Happiest Season Review

Happiest Season
Harper (Mackenzie Davis) is travelling home for the festive season to spend Christmas with her parents and two sisters. When she realises her girlfriend, Abby (Kristen Stewart), will be spending the holidays alone, she decides they will both visit her family together. The catch? Harper’s family don’t know she’s gay.

by Ella Kemp |
Updated on
Release Date:

26 Nov 2020

Original Title:

Happiest Season

It’s the most wonderful time of the year: snow is falling, lights are twinkling, children travel home to visit their families and make new memories together. Everybody wants to have a perfect Christmas. But what happens when you throw in a secret that could potentially ruin everything? It’s what the women of Happiest Season — director Clea DuVall, co-writer Mary Holland, and stars Mackenzie Davis and Kristen Stewart – present with generosity, wit, love, and plenty of Christmas cheer.

Happiest Season

Harper (Davis) and Abby (Stewart) have a perfect relationship — loving, patient, understanding — but the stakes are about to get higher, and their devotion is about to be put to the test: Abby is planning on asking Harper to marry her on Christmas Day, and Harper has invited Abby home to spend the holidays with her family — who think both women are straight.

Stewart plays the frustration of keeping Harper’s secret perfectly, her often chilly physicality softening a bit in the name of love — the star infuses her performance with a sense of control, conveying moments of both comedy and vulnerability. She is aided by a sharp script from DuVall and Holland, so quotable you can already see the Happiest Season Cinematic Universe (HSCU) expanding before your eyes (“She is not a rice cooker,” Abby’s best friend points out, offended by the potential marriage proposal). Davis is engaging, too, as Harper, channelling a similar scared but loving energy to her character as that exhibited in Black Mirror’s ‘San Junipero’ episode – although where that storyline felt evenly split between its two lovers, this film belongs more to Abby.

A lively, attractive paean to impressing and caring for the ones you love.

Happiest Season also thrives on the chemistry between its family members: Alison Brie has a blast playing uptight and acerbic older sister Sloane; Mary Steenburgen is endlessly entertaining as the self-conscious, social media-savvy matriarch; and every scene Mary Holland is in becomes all the better for it — no-one is better written than the desperately peppy middle sister, Jane. And then there’s Abby’s best friend John (_Schitt’s Creek_____’s Dan Levy on tremendous form) and Harper’s ex-girlfriend Riley (Aubrey Plaza, always a joy).

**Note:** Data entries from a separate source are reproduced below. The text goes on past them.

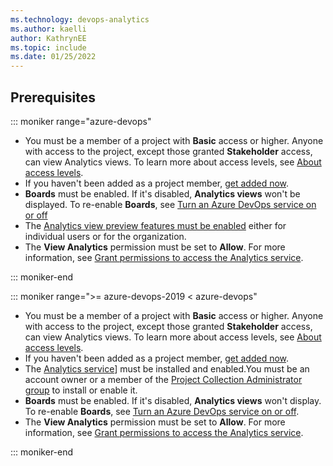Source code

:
 ```yaml
---
ms.technology: devops-analytics
ms.author: kaelli
author: KathrynEE
ms.topic: include
ms.date: 01/25/2022
---
```


<a id="prerequisites">  </a>

## Prerequisites  

::: moniker range="azure-devops"

- You must be a member of a project with **Basic** access or higher. Anyone with access to the project, except those granted **Stakeholder** access, can view Analytics views. To learn more about access levels, see [About access levels](../../organizations/security/access-levels.md).
- If you haven't been added as a project member, [get added now](../../organizations/accounts/add-organization-users.md). 
- **Boards** must be enabled. If it's disabled, **Analytics views** won't be displayed. To re-enable **Boards**, see [Turn an Azure DevOps service on or off](../../organizations/settings/set-services.md)
- The [Analytics view preview features must be enabled](../../project/navigation/preview-features.md) either for individual users or for the organization. 
- The **View Analytics** permission must be set to **Allow**. For more information, see [Grant permissions to access the Analytics service](../powerbi/analytics-security.md).

::: moniker-end

::: moniker range=">= azure-devops-2019 < azure-devops"

- You must be a member of a project with **Basic** access or higher. Anyone with access to the project, except those granted **Stakeholder** access, can view Analytics views. To learn more about access levels, see [About access levels](../../organizations/security/access-levels.md).
- If you haven't been added as a project member, [get added now](../../organizations/security/add-users-team-project.md). 
- The [Analytics service](../dashboards/analytics-extension.md)] must be installed and enabled.You must be an account owner or a member of the [Project Collection Administrator group](../../organizations/security/set-project-collection-level-permissions.md) to install or enable it. 
- **Boards** must be enabled. If it's disabled, **Analytics views** won't display. To re-enable **Boards**, see [Turn an Azure DevOps service on or off](../../organizations/settings/set-services.md).
- The **View Analytics** permission must be set to **Allow**. For more information, see [Grant permissions to access the Analytics service](../powerbi/analytics-security.md).

::: moniker-end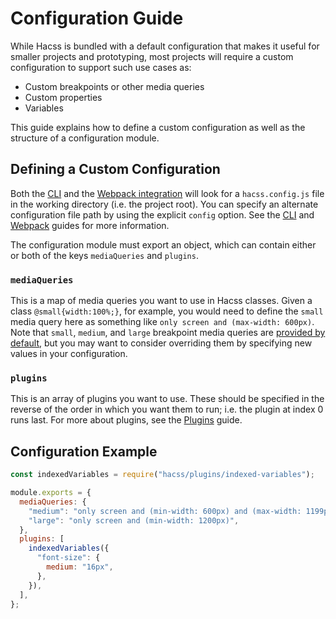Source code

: # Configuration Guide

While Hacss is bundled with a default configuration that makes it useful for
smaller projects and prototyping, most projects will require a custom
configuration to support such use cases as:

* Custom breakpoints or other media queries
* Custom properties
* Variables

This guide explains how to define a custom configuration as well as the
structure of a configuration module.

## Defining a Custom Configuration

Both the [CLI](cli-guide.md) and the [Webpack integration](webpack-guide.md)
will look for a `hacss.config.js` file in the working directory (i.e. the
project root). You can specify an alternate configuration file path by using the
explicit `config` option. See the [CLI](cli-guide.md) and
[Webpack](webpack-guide.md) guides for more information.

The configuration module must export an object, which can contain either or both
of the keys `mediaQueries` and `plugins`.

### `mediaQueries`
This is a map of media queries you want to use in Hacss classes. Given a class
`@small{width:100%;}`, for example, you would need to define the `small` media
query here as something like `only screen and (max-width: 600px)`. Note that
`small`, `medium`, and `large` breakpoint media queries are
[provided by default](https://github.com/hacss/hacss/blob/25c901c3db58c9eced8525c5a2219aee06f1f533/index.js#L64),
but you may want to consider overriding them by specifying new values in your
configuration.

### `plugins`
This is an array of plugins you want to use. These should be specified in the
reverse of the order in which you want them to run; i.e. the plugin at index 0
runs last. For more about plugins, see the [Plugins](plugins-guide.md) guide.

## Configuration Example

```javascript
const indexedVariables = require("hacss/plugins/indexed-variables");

module.exports = {
  mediaQueries: {
    "medium": "only screen and (min-width: 600px) and (max-width: 1199px)",
    "large": "only screen and (min-width: 1200px)",
  },
  plugins: [
    indexedVariables({
      "font-size": {
        medium: "16px",
      },
    }),
  ],
};
```
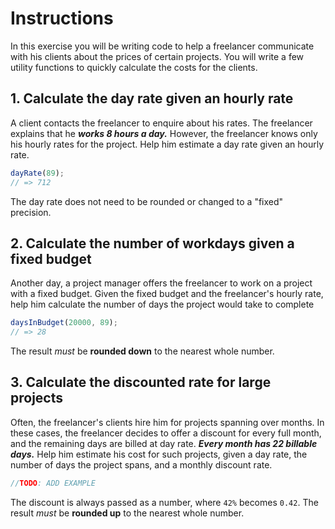 # Instructions

In this exercise you will be writing code to help a freelancer communicate with his clients about the prices of certain projects. You will write a few utility functions to quickly calculate the costs for the clients.

## 1. Calculate the day rate given an hourly rate

A client contacts the freelancer to enquire about his rates.
The freelancer explains that he **_works 8 hours a day._**
However, the freelancer knows only his hourly rates for the project.
Help him estimate a day rate given an hourly rate.

```javascript
dayRate(89);
// => 712
```

The day rate does not need to be rounded or changed to a "fixed" precision.

## 2. Calculate the number of workdays given a fixed budget

Another day, a project manager offers the freelancer to work on a project with a fixed budget.
Given the fixed budget and the freelancer's hourly rate, help him calculate the number of days the project would take to complete

```javascript
daysInBudget(20000, 89);    
// => 28
```

The result _must_ be **rounded down** to the nearest whole number.

## 3. Calculate the discounted rate for large projects

Often, the freelancer's clients hire him for projects spanning over months.
In these cases, the freelancer decides to offer a discount for every full month, and the remaining days are billed at day rate.
**_Every month has 22 billable days._**
Help him estimate his cost for such projects, given a day rate, the number of days the project spans, and a monthly discount rate.

```javascript
//TODO: ADD EXAMPLE
```

The discount is always passed as a number, where `42%` becomes `0.42`. The result _must_ be **rounded up** to the nearest whole number.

It’s an embarrassment of riches, a lively, attractive paean to impressing and caring for the ones you love which grapples with the impossible expectations of perfection and happiness — all in the name of a good Christmas. It’s more complicated than just saying the right words at the right time: the glee of the holidays, here, must be earned.

An ode to impossible expectations, pride, bravery and loyalty, Happiest Season wraps up everything you could want for Christmas in a neat, thoughtful little bow.